As she went down the road, she took one last look at the shattered place. No house in her earthly history had concentrated so many memories. There she had put off the care-free girl, and achieved her womanhood, as if at a stroke. There she and her friends had healed a thousand soldiers. They had welcomed the Queen, princes, generals, brave officers soon to die, famous artists under arms, laughing peasant soldiers, the great and the obscure, such a society gathered under the vast pressure of a world-war as had seldom graced the "At-Homes" of an Iowa girl. There she had won fame, and a dearer thing yet, honor, which needs not to be known in order to shed its lonely comfort. She was leaving it all, forever, in that heap of plaster and crumbling brick.


She had rarely had him out of mind since that experience in Wetteren Convent, when they two had visited the little girl who lay dying of her bayonet wounds. But it was a full five months since she had seen him.

"I had to come back," said Hinchcliffe; "New York seemed out of it. I know there is work for me here—some little thing I can do to help you all.

"What luck?" he added.

"A shell has been following me around," replied Hilda. "So far, it has aways called too late, or missed me by a few feet of masonry. But it's on my trail. It took the windows out of my room at a doctor's house in Furnes. Later on, it went clean through my little room up over a tailor's shop. In Pervyse we had our Poste de Secours in the Burgomaster's house. One morning we had stepped out for a little air—we were a couple of hundred yards down the road—when a big shell broke in the house. And now our last home in Pervyse is blown to pieces.
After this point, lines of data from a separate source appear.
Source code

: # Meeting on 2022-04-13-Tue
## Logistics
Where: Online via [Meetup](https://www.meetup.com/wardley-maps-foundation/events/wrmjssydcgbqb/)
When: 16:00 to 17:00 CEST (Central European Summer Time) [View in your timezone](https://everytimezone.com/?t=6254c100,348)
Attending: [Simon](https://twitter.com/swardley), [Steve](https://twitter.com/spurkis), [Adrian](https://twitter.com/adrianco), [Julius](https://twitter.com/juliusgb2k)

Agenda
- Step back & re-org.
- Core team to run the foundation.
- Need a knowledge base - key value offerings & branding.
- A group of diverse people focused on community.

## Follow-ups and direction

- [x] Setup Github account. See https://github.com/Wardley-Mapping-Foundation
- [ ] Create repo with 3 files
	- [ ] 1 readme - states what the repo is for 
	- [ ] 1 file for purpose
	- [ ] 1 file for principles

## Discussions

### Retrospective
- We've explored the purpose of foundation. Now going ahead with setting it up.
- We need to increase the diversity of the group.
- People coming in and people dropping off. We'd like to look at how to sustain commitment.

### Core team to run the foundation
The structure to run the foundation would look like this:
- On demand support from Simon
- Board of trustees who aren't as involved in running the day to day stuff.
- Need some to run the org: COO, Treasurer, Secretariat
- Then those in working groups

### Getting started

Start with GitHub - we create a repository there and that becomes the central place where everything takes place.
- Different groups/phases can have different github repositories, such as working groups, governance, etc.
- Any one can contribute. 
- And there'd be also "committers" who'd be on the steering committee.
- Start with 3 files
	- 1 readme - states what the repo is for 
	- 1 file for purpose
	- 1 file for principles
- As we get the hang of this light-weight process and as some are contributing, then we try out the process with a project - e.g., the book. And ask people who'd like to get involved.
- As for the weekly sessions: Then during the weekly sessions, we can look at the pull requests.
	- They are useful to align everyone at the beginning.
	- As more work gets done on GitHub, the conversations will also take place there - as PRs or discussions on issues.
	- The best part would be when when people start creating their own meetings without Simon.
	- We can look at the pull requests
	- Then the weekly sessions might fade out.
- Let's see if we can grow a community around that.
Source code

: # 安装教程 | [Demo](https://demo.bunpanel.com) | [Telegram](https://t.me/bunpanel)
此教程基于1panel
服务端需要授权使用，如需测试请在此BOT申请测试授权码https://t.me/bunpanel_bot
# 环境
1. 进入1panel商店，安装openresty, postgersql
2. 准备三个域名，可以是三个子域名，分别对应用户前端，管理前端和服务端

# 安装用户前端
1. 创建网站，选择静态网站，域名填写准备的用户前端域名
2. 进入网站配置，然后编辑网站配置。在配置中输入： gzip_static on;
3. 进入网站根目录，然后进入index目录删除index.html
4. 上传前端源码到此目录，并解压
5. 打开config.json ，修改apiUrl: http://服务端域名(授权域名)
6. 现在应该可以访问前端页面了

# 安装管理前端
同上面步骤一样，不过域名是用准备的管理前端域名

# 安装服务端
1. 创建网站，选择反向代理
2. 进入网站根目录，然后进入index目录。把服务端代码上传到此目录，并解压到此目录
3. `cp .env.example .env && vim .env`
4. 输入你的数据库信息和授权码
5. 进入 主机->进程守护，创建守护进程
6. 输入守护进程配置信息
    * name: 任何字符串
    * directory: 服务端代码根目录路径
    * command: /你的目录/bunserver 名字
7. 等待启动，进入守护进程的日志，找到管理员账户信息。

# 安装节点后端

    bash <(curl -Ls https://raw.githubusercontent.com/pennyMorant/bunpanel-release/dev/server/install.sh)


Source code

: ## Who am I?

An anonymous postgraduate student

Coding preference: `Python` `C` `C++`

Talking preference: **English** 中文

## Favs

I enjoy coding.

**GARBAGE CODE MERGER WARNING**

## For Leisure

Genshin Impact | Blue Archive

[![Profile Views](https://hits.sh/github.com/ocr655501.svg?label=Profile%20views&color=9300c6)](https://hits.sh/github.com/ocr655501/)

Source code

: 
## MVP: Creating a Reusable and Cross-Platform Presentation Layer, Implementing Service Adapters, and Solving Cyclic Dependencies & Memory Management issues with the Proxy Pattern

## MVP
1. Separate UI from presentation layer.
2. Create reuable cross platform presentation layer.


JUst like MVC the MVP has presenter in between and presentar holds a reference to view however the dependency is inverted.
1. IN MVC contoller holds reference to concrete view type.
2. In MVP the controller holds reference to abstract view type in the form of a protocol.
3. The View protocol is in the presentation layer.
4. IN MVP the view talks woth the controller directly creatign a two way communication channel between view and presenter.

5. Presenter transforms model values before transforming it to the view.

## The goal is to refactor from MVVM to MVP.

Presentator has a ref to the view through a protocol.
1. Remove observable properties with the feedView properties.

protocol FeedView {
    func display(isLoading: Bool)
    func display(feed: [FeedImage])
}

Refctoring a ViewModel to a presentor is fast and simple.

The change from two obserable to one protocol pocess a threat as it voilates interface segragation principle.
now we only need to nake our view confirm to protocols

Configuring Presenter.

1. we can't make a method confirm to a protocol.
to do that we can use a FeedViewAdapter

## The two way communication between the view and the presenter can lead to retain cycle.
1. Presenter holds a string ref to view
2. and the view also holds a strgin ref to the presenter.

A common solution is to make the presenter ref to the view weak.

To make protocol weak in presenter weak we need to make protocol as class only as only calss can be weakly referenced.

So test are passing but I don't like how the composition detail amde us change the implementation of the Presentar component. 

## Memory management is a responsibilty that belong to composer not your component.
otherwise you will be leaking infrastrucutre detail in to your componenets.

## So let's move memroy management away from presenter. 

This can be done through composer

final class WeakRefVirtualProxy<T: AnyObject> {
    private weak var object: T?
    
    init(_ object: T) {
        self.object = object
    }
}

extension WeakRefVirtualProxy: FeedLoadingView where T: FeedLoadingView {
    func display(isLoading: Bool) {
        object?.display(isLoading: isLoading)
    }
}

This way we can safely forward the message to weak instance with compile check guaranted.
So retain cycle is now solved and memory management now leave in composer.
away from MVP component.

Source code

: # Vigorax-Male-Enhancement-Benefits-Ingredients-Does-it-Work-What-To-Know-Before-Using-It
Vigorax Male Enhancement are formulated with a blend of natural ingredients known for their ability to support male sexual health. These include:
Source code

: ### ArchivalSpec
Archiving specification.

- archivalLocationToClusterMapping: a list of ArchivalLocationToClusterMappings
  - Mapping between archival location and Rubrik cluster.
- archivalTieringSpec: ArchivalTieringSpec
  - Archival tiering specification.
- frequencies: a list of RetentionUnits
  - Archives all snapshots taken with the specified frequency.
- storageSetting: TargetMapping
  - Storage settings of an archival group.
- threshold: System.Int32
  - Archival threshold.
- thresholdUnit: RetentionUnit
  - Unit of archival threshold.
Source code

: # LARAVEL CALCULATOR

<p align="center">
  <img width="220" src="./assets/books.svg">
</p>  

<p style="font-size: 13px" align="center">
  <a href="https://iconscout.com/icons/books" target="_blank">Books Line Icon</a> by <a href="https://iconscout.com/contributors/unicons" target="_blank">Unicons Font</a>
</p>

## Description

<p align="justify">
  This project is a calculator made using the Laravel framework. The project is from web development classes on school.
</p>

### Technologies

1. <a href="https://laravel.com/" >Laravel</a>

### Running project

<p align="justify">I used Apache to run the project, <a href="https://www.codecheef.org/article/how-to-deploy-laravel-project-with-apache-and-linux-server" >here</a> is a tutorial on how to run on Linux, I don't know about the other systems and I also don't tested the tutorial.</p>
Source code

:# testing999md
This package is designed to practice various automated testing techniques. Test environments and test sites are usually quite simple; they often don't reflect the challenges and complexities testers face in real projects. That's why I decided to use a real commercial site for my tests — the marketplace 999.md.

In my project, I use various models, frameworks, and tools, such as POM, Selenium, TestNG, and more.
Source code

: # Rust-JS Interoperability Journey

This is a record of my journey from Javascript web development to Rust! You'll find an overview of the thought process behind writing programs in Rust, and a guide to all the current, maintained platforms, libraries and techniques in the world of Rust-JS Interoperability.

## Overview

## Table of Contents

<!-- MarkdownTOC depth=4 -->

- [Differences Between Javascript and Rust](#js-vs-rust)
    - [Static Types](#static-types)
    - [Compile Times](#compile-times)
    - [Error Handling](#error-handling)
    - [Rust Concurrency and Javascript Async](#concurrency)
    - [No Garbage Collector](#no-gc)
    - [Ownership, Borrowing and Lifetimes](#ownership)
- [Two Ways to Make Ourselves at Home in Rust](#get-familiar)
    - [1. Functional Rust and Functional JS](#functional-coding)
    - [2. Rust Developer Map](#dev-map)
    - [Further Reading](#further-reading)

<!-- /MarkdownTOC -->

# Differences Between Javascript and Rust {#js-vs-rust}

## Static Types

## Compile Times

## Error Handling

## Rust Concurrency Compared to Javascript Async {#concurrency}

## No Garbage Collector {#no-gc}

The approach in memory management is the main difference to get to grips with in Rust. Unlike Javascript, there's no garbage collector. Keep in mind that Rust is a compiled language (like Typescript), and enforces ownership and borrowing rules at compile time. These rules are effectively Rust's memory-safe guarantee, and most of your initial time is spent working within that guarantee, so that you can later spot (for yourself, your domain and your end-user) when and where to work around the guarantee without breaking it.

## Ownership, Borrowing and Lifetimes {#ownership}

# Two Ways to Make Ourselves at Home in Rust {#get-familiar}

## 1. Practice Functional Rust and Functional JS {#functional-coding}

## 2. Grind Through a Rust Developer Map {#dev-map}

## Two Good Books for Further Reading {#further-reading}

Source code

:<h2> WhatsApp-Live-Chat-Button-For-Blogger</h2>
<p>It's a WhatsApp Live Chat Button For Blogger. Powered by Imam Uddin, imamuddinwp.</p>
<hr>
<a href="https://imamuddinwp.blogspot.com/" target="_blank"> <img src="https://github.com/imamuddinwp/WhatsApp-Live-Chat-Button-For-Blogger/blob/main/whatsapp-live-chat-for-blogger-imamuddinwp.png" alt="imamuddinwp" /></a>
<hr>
Luck is good to me."

Hinchcliffe took his place, and a strong place it was, in the strange life of La Panne. A word from him smoothed out tangles. The État Major approved of him. He was twice arrested as a spy, and enjoyed the experience hugely. At one time, there was a deficiency of tires of the right make, and he put a rush order clear across the Atlantic and had the consignment over in record time. He cut through the red tape of the transport service, red tape that had been annoying even the established hospitals. He imported comforts for the helpers. There was a special brand of tea which the English nurses were missing. So there was nothing for it, but his London agent must accompany the lot in person to La Panne. There was something restless, consuming, in his activity.

"Your maternity hospital is a great idea," said Hinchcliffe to Hilda, during one of their talks. "I've cabled for five thousand pounds. That will start things."

The maternity hospital had been suggested to Hilda by the plight of little "Pervyse," and the hundreds of other babies of the war whom she had seen, and the hapless peasant mothers. Military hospitals are for soldiers, not for expectant mothers or orphaned children, and "Pervyse's" days of glory were ending. Reluctantly Colonel Depage, head surgeon of the hospital, had told Hilda that "Pervyse" must seek another home. His room was needed for fighting men.

"Let me have him christened first?" asked Hilda, and the great Belgian physician had consented.